Utah is holding off on offering any incentives to residents who get vaccinated against COVID-19, Gov. Spencer Cox said Thursday, but he’s still keeping an eye on the effectiveness of lotteries and other rewards already being handed out in some states.

“It would be really great if we didn’t need any incentives at all. Hopefully, not dying is a great incentive,” the governor told reporters during a virtual news conference from the Utah Capitol in Salt Lake City, his final weekly update on the state’s response to COVID-19.

Earlier this month, Cox said he was working with state lawmakers to come up with an incentive for Utahns to get vaccinated against the coronavirus, expressing enthusiasm for Ohio’s “Vax-a-Million” lottery that just awarded the first of five $1 million prizes to a recently vaccinated 22-year-old.

“There is no amount of money that is too much to help us get an extra 5 or 10% of people vaccinated when you look at the damage that has happened to our economy, to our nation, because of this pandemic,” the governor said on May 13.

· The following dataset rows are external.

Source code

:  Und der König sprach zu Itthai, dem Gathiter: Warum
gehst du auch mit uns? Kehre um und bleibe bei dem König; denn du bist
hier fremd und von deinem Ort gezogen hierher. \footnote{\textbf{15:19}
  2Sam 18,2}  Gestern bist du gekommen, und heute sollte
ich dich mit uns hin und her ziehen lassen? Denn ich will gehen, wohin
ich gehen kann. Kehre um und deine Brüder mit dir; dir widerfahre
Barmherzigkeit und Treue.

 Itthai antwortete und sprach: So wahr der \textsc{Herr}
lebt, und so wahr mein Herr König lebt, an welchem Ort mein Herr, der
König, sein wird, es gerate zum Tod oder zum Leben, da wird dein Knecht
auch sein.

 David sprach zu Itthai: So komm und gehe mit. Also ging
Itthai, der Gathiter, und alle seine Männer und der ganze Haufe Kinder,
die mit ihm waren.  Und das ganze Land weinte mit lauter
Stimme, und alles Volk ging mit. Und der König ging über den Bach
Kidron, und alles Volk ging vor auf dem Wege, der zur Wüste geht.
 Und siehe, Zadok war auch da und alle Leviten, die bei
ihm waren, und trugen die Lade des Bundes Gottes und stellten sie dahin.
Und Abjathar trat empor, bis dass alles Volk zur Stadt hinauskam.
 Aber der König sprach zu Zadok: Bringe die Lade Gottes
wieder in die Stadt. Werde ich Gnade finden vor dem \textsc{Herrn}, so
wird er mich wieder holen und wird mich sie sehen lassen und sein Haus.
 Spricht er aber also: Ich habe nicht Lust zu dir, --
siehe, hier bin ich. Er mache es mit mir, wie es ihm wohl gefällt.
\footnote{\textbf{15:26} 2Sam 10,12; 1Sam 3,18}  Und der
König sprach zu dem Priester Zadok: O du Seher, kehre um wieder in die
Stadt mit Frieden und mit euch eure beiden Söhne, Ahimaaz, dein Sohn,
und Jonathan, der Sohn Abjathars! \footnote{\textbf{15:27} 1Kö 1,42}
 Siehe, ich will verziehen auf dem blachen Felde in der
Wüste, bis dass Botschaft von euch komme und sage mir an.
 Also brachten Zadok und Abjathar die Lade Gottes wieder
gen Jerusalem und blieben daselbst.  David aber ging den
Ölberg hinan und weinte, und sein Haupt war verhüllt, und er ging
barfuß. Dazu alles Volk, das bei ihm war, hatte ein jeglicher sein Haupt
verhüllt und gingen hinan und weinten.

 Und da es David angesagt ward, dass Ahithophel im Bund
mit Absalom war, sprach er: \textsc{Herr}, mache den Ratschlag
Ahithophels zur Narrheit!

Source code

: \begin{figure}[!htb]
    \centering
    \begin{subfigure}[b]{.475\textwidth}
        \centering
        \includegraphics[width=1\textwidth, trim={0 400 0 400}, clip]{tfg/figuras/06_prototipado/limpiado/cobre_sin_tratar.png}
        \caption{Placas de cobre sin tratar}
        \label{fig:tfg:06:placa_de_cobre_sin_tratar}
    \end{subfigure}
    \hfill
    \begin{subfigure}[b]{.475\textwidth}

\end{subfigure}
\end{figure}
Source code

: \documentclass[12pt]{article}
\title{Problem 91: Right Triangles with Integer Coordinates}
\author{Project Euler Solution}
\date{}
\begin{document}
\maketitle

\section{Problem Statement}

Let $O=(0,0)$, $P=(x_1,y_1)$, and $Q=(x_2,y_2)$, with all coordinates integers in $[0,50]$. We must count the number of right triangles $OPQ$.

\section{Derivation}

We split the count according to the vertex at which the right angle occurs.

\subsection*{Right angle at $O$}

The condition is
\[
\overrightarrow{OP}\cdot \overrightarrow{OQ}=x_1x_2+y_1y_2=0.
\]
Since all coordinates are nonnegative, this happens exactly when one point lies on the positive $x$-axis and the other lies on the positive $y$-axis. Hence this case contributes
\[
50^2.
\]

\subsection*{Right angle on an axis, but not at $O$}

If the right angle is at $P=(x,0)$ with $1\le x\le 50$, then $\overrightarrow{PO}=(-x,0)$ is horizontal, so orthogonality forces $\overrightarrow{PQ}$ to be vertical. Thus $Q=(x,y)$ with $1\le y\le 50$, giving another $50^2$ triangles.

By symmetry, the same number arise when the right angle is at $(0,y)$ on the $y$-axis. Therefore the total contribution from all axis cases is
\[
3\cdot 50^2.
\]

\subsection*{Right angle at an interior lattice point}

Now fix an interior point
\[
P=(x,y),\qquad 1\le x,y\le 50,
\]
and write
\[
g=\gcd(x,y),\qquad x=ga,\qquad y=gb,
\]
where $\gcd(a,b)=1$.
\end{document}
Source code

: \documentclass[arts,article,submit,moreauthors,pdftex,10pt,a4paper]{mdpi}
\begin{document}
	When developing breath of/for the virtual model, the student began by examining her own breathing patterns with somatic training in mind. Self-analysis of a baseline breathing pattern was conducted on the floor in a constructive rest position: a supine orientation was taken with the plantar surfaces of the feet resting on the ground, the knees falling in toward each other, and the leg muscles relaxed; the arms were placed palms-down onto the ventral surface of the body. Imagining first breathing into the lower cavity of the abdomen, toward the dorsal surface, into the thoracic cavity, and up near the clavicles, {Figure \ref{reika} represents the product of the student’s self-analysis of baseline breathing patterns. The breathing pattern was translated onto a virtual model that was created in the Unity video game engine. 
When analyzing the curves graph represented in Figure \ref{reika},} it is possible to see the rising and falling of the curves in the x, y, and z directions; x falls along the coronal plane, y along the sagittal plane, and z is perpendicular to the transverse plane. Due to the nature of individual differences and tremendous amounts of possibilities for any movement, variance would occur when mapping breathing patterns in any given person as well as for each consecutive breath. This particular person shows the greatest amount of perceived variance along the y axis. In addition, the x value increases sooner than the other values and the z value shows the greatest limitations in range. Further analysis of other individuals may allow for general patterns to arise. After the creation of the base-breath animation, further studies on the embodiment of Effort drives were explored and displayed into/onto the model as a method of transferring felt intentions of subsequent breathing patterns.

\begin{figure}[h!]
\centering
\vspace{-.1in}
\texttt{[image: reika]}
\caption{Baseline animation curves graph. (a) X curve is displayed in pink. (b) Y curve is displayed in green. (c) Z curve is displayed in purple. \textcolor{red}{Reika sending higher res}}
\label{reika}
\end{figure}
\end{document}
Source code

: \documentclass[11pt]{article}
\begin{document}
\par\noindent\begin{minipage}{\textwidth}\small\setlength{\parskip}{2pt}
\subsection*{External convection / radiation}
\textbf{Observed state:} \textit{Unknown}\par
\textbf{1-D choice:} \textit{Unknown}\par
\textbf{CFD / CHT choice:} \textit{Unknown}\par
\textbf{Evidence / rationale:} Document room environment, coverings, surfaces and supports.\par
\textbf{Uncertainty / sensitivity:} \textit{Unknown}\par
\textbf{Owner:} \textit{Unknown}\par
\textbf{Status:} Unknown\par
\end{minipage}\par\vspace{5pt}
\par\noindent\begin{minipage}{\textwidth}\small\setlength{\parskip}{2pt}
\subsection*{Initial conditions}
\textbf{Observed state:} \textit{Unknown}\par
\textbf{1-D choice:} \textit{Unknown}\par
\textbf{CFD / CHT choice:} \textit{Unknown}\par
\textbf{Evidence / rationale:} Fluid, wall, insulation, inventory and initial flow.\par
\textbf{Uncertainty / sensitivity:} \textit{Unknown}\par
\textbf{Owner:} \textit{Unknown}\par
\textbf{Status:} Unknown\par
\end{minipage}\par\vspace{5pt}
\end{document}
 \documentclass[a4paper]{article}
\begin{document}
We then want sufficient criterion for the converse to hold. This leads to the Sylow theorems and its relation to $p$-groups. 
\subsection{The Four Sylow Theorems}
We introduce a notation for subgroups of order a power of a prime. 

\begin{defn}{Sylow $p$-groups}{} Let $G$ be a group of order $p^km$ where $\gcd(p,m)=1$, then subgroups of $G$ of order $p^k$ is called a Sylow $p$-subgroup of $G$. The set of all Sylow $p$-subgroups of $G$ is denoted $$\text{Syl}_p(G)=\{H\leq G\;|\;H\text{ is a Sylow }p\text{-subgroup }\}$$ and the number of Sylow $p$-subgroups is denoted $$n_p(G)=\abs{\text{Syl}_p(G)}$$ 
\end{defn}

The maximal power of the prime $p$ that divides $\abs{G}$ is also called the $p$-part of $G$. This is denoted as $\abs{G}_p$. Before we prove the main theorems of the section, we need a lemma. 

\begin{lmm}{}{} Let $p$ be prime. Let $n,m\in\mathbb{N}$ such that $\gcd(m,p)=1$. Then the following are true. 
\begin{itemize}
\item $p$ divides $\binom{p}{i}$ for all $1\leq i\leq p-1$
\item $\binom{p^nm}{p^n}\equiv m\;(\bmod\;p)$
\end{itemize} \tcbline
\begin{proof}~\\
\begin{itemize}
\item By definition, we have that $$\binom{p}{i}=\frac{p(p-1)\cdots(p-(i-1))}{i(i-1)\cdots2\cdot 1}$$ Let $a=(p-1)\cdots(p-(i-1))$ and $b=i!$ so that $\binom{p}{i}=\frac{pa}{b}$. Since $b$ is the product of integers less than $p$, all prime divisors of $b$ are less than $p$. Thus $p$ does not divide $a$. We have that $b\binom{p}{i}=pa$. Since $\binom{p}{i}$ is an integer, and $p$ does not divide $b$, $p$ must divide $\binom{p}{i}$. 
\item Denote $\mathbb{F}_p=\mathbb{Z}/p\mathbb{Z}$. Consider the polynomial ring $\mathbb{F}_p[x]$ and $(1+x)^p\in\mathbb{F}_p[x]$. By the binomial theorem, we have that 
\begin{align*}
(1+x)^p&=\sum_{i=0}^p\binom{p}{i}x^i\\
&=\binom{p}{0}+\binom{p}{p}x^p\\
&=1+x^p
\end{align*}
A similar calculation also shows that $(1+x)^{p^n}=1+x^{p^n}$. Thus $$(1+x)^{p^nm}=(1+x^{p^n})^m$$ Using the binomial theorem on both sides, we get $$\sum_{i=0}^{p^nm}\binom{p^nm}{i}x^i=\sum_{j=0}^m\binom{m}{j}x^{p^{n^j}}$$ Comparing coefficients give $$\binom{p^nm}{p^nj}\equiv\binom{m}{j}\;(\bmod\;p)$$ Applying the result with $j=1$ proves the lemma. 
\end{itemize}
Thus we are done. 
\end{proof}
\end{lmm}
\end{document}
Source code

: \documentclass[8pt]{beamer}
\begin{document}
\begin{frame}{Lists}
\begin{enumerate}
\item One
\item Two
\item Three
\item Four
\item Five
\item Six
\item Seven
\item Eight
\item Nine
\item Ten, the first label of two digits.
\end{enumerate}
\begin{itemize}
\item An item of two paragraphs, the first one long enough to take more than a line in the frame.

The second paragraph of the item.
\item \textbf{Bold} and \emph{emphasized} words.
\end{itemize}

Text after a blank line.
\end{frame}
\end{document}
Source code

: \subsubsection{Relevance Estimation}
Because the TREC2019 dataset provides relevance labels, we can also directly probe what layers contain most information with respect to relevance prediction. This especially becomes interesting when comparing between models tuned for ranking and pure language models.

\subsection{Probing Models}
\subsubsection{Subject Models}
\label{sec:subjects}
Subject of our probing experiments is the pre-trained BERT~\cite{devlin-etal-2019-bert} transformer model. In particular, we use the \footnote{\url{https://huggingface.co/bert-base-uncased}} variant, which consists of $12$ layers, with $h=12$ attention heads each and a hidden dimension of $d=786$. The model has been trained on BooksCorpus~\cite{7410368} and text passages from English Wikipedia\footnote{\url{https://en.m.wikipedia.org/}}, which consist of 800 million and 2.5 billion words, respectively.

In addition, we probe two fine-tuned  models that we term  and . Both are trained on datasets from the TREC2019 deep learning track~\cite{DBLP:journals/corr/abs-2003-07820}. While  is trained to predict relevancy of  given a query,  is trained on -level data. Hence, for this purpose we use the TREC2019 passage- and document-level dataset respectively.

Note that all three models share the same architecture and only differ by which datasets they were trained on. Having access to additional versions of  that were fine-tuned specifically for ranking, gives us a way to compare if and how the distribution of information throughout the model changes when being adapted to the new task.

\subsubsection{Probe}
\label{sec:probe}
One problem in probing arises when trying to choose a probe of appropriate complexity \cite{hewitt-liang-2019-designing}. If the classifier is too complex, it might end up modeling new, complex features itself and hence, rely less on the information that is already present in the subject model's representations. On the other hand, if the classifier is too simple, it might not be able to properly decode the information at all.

But after talking with legislators who “hold the purse strings to the budget,” Cox suggested that may not happen.

The governor said his office agreed to “do a comprehensive review of the efficacy of some of these efforts in other states, and that we would bring those back to the Legislature with some proposals if we feel that those are still necessary,” and see if there’s any interest among lawmakers.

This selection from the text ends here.